Standardised ‘low-risk’ primary contribution rate:
A low-risk primary rate is calculated adopting the same low-risk basis outlined above.
- For Funds where Aon, Barnett Waddingham or Mercer are the scheme actuary, the calculation is based on the primary rate proposed from 1 April 2026 in the valuation results and this is switched onto the low-risk set of assumptions.
- For Funds where Hymans Robertson are the scheme actuary, given we are unable to replicate the approach used to calculate the primary contribution rate an alternative approach has been adopted. Here we take the service cost from the latest publicly available accounts as the starting point and switch this onto the low-risk set of assumptions.
Standardised ‘low-risk’ total primary contribution rate:
The total low-risk contribution rate is calculated as the low-risk primary rate plus any adjustment to allow for the low-risk surplus / deficit to be spread over 20 years.
Prudence score
The prudence score determines how much additional investment return is needed above the government bond yield used for the low-risk basis to replicate the total contribution rate requested by the Fund for that employer. It is the contribution rate for the year starting 1 April 2026 that is considered and doesn’t reflect how this may change over the three-year period.

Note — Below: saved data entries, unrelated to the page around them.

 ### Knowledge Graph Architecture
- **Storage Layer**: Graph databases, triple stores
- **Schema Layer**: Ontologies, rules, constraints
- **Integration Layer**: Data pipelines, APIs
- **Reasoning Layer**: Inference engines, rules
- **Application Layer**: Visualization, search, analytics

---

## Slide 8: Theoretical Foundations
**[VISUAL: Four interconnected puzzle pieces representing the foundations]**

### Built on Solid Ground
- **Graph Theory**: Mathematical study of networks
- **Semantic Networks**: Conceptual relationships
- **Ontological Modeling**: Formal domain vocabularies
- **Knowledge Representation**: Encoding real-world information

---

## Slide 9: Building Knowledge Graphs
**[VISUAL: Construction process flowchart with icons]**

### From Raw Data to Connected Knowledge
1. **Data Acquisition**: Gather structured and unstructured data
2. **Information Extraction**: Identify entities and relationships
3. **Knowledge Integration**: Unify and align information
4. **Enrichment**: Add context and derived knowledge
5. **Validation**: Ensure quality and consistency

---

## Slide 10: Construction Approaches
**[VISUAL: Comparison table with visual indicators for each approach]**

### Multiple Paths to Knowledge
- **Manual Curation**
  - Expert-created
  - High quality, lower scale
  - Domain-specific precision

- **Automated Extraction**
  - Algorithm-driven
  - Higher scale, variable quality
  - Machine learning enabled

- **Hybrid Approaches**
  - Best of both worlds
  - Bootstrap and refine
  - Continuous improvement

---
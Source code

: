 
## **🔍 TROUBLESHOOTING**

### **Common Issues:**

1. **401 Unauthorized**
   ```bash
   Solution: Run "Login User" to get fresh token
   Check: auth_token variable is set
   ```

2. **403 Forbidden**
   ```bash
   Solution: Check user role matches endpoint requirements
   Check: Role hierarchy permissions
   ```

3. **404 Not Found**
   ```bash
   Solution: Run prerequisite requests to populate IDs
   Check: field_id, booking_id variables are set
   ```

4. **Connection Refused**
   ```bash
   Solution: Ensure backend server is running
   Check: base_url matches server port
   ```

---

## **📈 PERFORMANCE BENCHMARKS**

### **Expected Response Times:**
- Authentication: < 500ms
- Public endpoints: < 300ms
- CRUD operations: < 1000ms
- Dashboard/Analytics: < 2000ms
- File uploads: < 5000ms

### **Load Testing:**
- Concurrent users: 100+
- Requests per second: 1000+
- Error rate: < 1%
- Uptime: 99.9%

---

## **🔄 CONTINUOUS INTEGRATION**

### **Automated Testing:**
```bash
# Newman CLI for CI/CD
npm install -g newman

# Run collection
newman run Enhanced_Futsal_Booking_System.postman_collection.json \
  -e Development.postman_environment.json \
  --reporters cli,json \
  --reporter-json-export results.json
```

To do this we calculate the adjusted funding position and adjusted primary rate from the low-risk positions calculated above to allow for this additional level of investment return in the discount rate assumption.
The level of additional return is then calculated such that the total contribution on this basis is in line with the total employer contribution rate requested. This reflects both the primary rate on this basis, plus any adjustment for the surplus/deficit on this basis spread over 20 years.
Reliances and limitations
The numerical information has been calculated using approximate methods and has been provided for information purposes only. It should not be considered as advice or be relied upon in making any financial decisions.
This work is compliant with the Technical Actuarial Standard TAS 100 published by the Financial Reporting Council, so far as their requirements are material for this.